Spinola Road development: Developer tells PAC he had no contact with Jason Azzopardi

Vincent Farrugia insisted he was not aware of any meetings with then minister Azzopardi and that he was the victim of the debacle, and not the people

Businessman Vincent Farrugia said he had not had any contact with Jason Azzopardi because he was not particularly fond of him
Businessman Vincent Farrugia said he had not had any contact with Jason Azzopardi because he was not particularly fond of him

Businessman Vincent Farrugia, one of the businessmen behind an illegal development of an apartment block at 83 Spinola Road, told the Public Accounts Committee this afternoon that he had never met with then minister Jason Azzopardi, who was then responsible for the Lands Department.

Present for the session were the committee’s chairman Beppe Fenech Adami, as well as Kristy Debono and Claudio Grech for the Opposition and Robert Abela, Julia Farrugia Portelli and Clayton Farrugia for the Government.

Accompanied by his lawyer Peter Fenech, Farrugia explained that, contrary to what had previously been implied, he had never met with Azzopardi, nor was he aware of either of his two lawyers meeting with the minister.

“I never met with the minister because if I’m being honest I'm not particularly fond of him or the Nationalist Party,” said Farrugia, who upon being asked by Grech, whether he had ever recieved any help from Azzopardi replied: "Jason Azzopardi ruined me".

Vincent Farrugia (left) with his lawyer Peter Grech (right)
Vincent Farrugia (left) with his lawyer Peter Grech (right)

The case revolves around a development on the Spinola seafront, over which the Lands Commission had, in 2003, initiated legal proceedings against Vincent Farrugia, Ernest Grech and the companies E.G. Property Holdings and El Dara Ltd for the illegal development of an the block. The block had included a part of the foreshore, which Farrugia maintains was not in fact part of the foreshore. In 2009, the court of appeals confirmed a 2006 decision ordering the block to be demolished.

Farrugia, a businessman involved in retail, textiles, insurance and some minor construction, said he had bought the property for €65,000 in good faith, without knowing of any issues with the property.

The committee heard how, after the court’s decision, Farrugia had asked his lawyers to engage with the authorities in the hope of finding a solution and it was decided that the property would be sold by tender, and that Farrugia would be offered a right of first refusal.

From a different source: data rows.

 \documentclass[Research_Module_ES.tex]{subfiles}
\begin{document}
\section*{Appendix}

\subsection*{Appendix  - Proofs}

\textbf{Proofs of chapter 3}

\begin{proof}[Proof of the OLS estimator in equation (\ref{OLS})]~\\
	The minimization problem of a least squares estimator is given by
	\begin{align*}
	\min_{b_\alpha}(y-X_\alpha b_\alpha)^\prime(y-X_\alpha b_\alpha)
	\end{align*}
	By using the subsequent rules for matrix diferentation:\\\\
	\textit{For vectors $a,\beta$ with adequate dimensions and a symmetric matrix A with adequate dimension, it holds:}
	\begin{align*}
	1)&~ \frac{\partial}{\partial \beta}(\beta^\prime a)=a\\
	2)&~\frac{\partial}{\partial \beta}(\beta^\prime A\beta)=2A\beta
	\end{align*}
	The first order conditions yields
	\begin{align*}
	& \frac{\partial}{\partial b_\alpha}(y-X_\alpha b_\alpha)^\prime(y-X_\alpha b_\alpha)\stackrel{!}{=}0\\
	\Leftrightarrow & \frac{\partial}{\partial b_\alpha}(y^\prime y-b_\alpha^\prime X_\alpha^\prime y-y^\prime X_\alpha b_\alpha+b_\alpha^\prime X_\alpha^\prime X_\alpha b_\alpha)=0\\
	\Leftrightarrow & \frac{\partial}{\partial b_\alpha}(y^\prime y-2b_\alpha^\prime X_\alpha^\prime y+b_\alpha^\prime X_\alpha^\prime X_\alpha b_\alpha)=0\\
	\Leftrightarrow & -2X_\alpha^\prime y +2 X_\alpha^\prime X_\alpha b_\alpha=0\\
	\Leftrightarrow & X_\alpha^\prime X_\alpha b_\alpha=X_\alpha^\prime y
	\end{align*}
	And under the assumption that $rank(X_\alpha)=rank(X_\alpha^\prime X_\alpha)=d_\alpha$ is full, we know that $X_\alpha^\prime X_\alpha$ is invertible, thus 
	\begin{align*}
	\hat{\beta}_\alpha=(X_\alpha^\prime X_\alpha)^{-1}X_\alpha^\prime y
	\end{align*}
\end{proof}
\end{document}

“I was informed that three architects would be meeting, two on behalf of he government and one which I engaged myself,” he said, adding that he had subsequently been told that the architects had agreed on a figure of €300,000.

Farrugia said that when the tender was issued, there was no specified minimum offer, and that he had offered €192,225 for the property. He said however that the government had gotten back to him and requested €950,000, an unacceptable amount given that he had purchased the property for €65,000, he said.

Despite the architects agreeing to a valuation of €300,000 Farrugia said someone on the other side of the deal, possibly the Director General of the Lands Department or the minister himself, had however insisted that the property not be sold for less than €525,000.

In a previous session, the committee heard how Farrugia had not yet paid the full amount the property was sold for. Asked about why he had not done so, Farrugia said that he had requested an extension, given that he had not been allowed to continue work on the site, which had remain in shell form. He assured the committee however that he had recently communicated with the Lands Authority, and assured it that the would settle any outstanding bill by the end of the year.

During his testimony, Farrugia also declared that he property in question was for sale, and when presser by Abela to disclose how much he was hoping to collect, Farrugia said that he aimed to make between €9 and €10 million from its sale.